African-Americans and Mexican-Americans, according to the study, may face greater barriers to mental health care. “Contrary to our expectations that most Americans with depression would be using antidepressant drugs, we actually found higher psychotherapy use, especially among ethnic and racial minorities,” Dr. Gonzalez said.

Mexican-Americans make up more than two-thirds of Latinos in the U.S. The study found distinctive differences in mental health care use between Mexican-Americans and other Latino subgroups that had not been previously reported. The authors noted that Latinos will make up one-third of the U.S. population by mid-century, and suggested that Mexican-Americans should be a focus of

efforts to reduce health disparities to ensure the nation’s health quality in coming decades.
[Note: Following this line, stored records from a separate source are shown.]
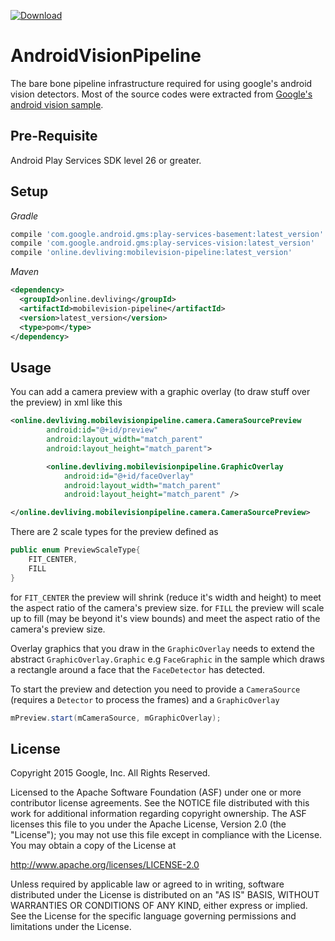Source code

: [ ![Download](https://api.bintray.com/packages/iammehedi/Maven/online.devliving%3Amobilevisionpipeline/images/download.svg) ](https://bintray.com/iammehedi/Maven/online.devliving%3Amobilevisionpipeline/_latestVersion)

# AndroidVisionPipeline
The bare bone pipeline infrastructure required for using google's android vision detectors. Most of the source codes were extracted from [Google's android vision sample](https://github.com/googlesamples/android-vision).

## Pre-Requisite
Android Play Services SDK level 26 or greater.

## Setup
*Gradle*
```groovy
compile 'com.google.android.gms:play-services-basement:latest_version'
compile 'com.google.android.gms:play-services-vision:latest_version'
compile 'online.devliving:mobilevision-pipeline:latest_version'
```

*Maven*
```xml
<dependency>
  <groupId>online.devliving</groupId>
  <artifactId>mobilevision-pipeline</artifactId>
  <version>latest_version</version>
  <type>pom</type>
</dependency>
```

## Usage
You can add a camera preview with a graphic overlay (to draw stuff over the preview) in xml like this
```xml
<online.devliving.mobilevisionpipeline.camera.CameraSourcePreview
        android:id="@+id/preview"
        android:layout_width="match_parent"
        android:layout_height="match_parent">

        <online.devliving.mobilevisionpipeline.GraphicOverlay
            android:id="@+id/faceOverlay"
            android:layout_width="match_parent"
            android:layout_height="match_parent" />

</online.devliving.mobilevisionpipeline.camera.CameraSourcePreview>
```
There are 2 scale types for the preview defined as 
```java
public enum PreviewScaleType{
    FIT_CENTER,
    FILL
}
```
for `FIT_CENTER` the preview will shrink (reduce it's width and height) to meet the aspect ratio of the camera's preview size.
for `FILL` the preview will scale up to fill (may be beyond it's view bounds) and meet the aspect ratio of the camera's preview size.

Overlay graphics that you draw in the `GraphicOverlay` needs to extend the abstract `GraphicOverlay.Graphic` e.g `FaceGraphic` in the sample which draws a rectangle around a face that the `FaceDetector` has detected. 

To start the preview and detection you need to provide a `CameraSource` (requires a `Detector` to process the frames) and a `GraphicOverlay` 
```java
mPreview.start(mCameraSource, mGraphicOverlay);
```

## License
Copyright 2015 Google, Inc. All Rights Reserved.

Licensed to the Apache Software Foundation (ASF) under one or more contributor license agreements. See the NOTICE file distributed with this work for additional information regarding copyright ownership. The ASF licenses this file to you under the Apache License, Version 2.0 (the "License"); you may not use this file except in compliance with the License. You may obtain a copy of the License at

http://www.apache.org/licenses/LICENSE-2.0

Unless required by applicable law or agreed to in writing, software distributed under the License is distributed on an "AS IS" BASIS, WITHOUT WARRANTIES OR CONDITIONS OF ANY KIND, either express or implied. See the License for the specific language governing permissions and limitations under the License.
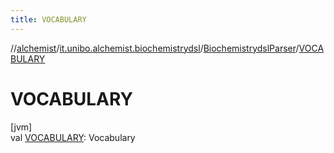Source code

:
 ```yaml
---
title: VOCABULARY
---
```

//[alchemist](../../../index.html)/[it.unibo.alchemist.biochemistrydsl](../index.html)/[BiochemistrydslParser](index.html)/[VOCABULARY](-v-o-c-a-b-u-l-a-r-y.html)



# VOCABULARY



[jvm]\
val [VOCABULARY](-v-o-c-a-b-u-l-a-r-y.html): Vocabulary




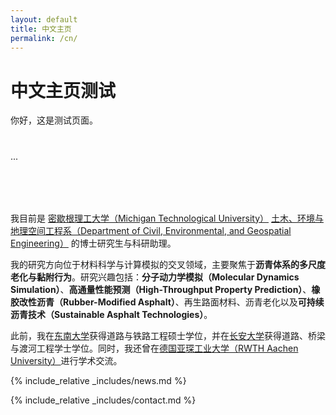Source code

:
 ```yaml
---
layout: default
title: 中文主页
permalink: /cn/
---
```


# 中文主页测试
你好，这是测试页面。


<h1 id="about-me"></h1>
...

<h2 style="margin: 80px 0px 10px;"></h2>

我目前是 [密歇根理工大学（Michigan Technological University）](https://www.mtu.edu/) [土木、环境与地理空间工程系（Department of Civil, Environmental, and Geospatial Engineering）](https://www.mtu.edu/cege/) 的博士研究生与科研助理。

我的研究方向位于材料科学与计算模拟的交叉领域，主要聚焦于**沥青体系的多尺度老化与黏附行为**。研究兴趣包括：**分子动力学模拟（Molecular Dynamics Simulation）**、**高通量性能预测（High-Throughput Property Prediction）**、**橡胶改性沥青（Rubber-Modified Asphalt）**、再生路面材料、沥青老化以及**可持续沥青技术（Sustainable Asphalt Technologies）**。

此前，我在[东南大学](https://www.seu.edu.cn/english/)获得道路与铁路工程硕士学位，并在[长安大学](https://en.chd.edu.cn/5753/list.htm)获得道路、桥梁与渡河工程学士学位。同时，我还曾在[德国亚琛工业大学（RWTH Aachen University）](https://www.rwth-aachen.de/cms/~a/root/?lidx=1)进行学术交流。

{% include_relative _includes/news.md %}

{% include_relative _includes/contact.md %}
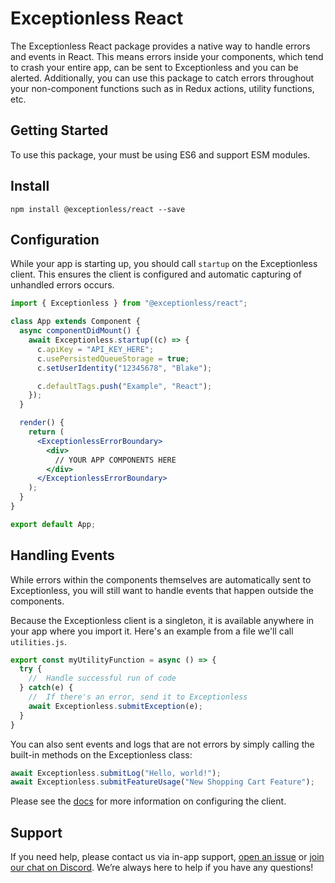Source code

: # Exceptionless React

The Exceptionless React package provides a native way to handle errors and events in React. This means errors inside your components, which tend to crash your entire app, can be sent to Exceptionless and you can be alerted. Additionally, you can use this package to catch errors throughout your non-component functions such as in Redux actions, utility functions, etc.

## Getting Started

To use this package, your must be using ES6 and support ESM modules.

## Install

`npm install @exceptionless/react --save`

## Configuration

While your app is starting up, you should call `startup` on the Exceptionless
client. This ensures the client is configured and automatic capturing of
unhandled errors occurs.

```jsx
import { Exceptionless } from "@exceptionless/react";

class App extends Component {
  async componentDidMount() {
    await Exceptionless.startup((c) => {
      c.apiKey = "API_KEY_HERE";
      c.usePersistedQueueStorage = true;
      c.setUserIdentity("12345678", "Blake");

      c.defaultTags.push("Example", "React");
    });
  }

  render() {
    return (
      <ExceptionlessErrorBoundary>
        <div>
          // YOUR APP COMPONENTS HERE
        </div>
      </ExceptionlessErrorBoundary>
    );
  }
}

export default App;
```

## Handling Events

While errors within the components themselves are automatically sent to Exceptionless, you will still want to handle events that happen outside the components.

Because the Exceptionless client is a singleton, it is available anywhere in your app where you import it. Here's an example from a file we'll call `utilities.js`.

```js
export const myUtilityFunction = async () => {
  try {
    //  Handle successful run of code
  } catch(e) {
    //  If there's an error, send it to Exceptionless
    await Exceptionless.submitException(e);
  }
}
```

You can also sent events and logs that are not errors by simply calling the built-in methods on the Exceptionless class:

```js
await Exceptionless.submitLog("Hello, world!");
await Exceptionless.submitFeatureUsage("New Shopping Cart Feature");
```

Please see the [docs](https://exceptionless.com/docs/clients/javascript/) for
more information on configuring the client.

## Support

If you need help, please contact us via in-app support, [open an issue](https://github.com/exceptionless/Exceptionless.JavaScript/issues/new) or [join our chat on Discord](https://discord.gg/6HxgFCx). We’re always here to help if you have any questions!
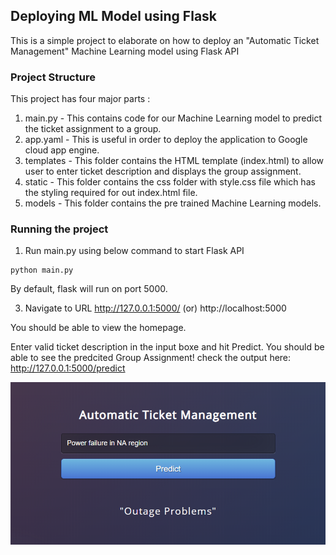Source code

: ## Deploying ML Model using Flask
This is a simple project to elaborate on how to deploy an "Automatic Ticket Management" Machine Learning model using Flask API

### Project Structure
This project has four major parts :
1. main.py - This contains code for our Machine Learning model to predict the ticket assignment to a group.
2. app.yaml - This is useful in order to deploy the application to Google cloud app engine.
3. templates - This folder contains the HTML template (index.html) to allow user to enter ticket description and displays the group assignment.
4. static - This folder contains the css folder with style.css file which has the styling required for out index.html file.
5. models - This folder contains the pre trained Machine Learning models.

### Running the project
1. Run main.py using below command to start Flask API
```
python main.py
```
By default, flask will run on port 5000.

3. Navigate to URL http://127.0.0.1:5000/ (or) http://localhost:5000

You should be able to view the homepage.

Enter valid ticket description in the input boxe and hit Predict. You should  be able to see the predcited Group Assignment!
check the output here: http://127.0.0.1:5000/predict

![Sample image](https://github.com/lchimmiri/web-ml-integration/blob/master/example.PNG)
All groups were more likely to have received psychotherapy than pharmacotherapy. Caribbean blacks and African-Americans were particularly unlikely to receive pharmacotherapy consistent with APA guidelines. Enabling factors such as education, health insurance and income did not explain the lower rates of medication use. The authors noted possible reasons for this, including research indicating that perceived discrimination can shape health care seeking. They speculate that the non-immigrant status of Puerto Ricans — and with that, greater predominance of English language use within

this group — may be factors in their relatively high rates of health care use.

“Treatments are only good if you can get them to the right people. Thus far, we are seeing very low rates of treatments for ethnic minorities, lower than what has been previously reported,” Dr. Gonzalez said. “While that may be largely explained by differences in access to health care, we are seeing some interesting differences in which types of treatment different ethnic groups are willing to stick with. Because there are many different and effective depression treatments available, knowing who prefers what type of treatment can be helpful in reducing the stark inequalities in care we are seeing.”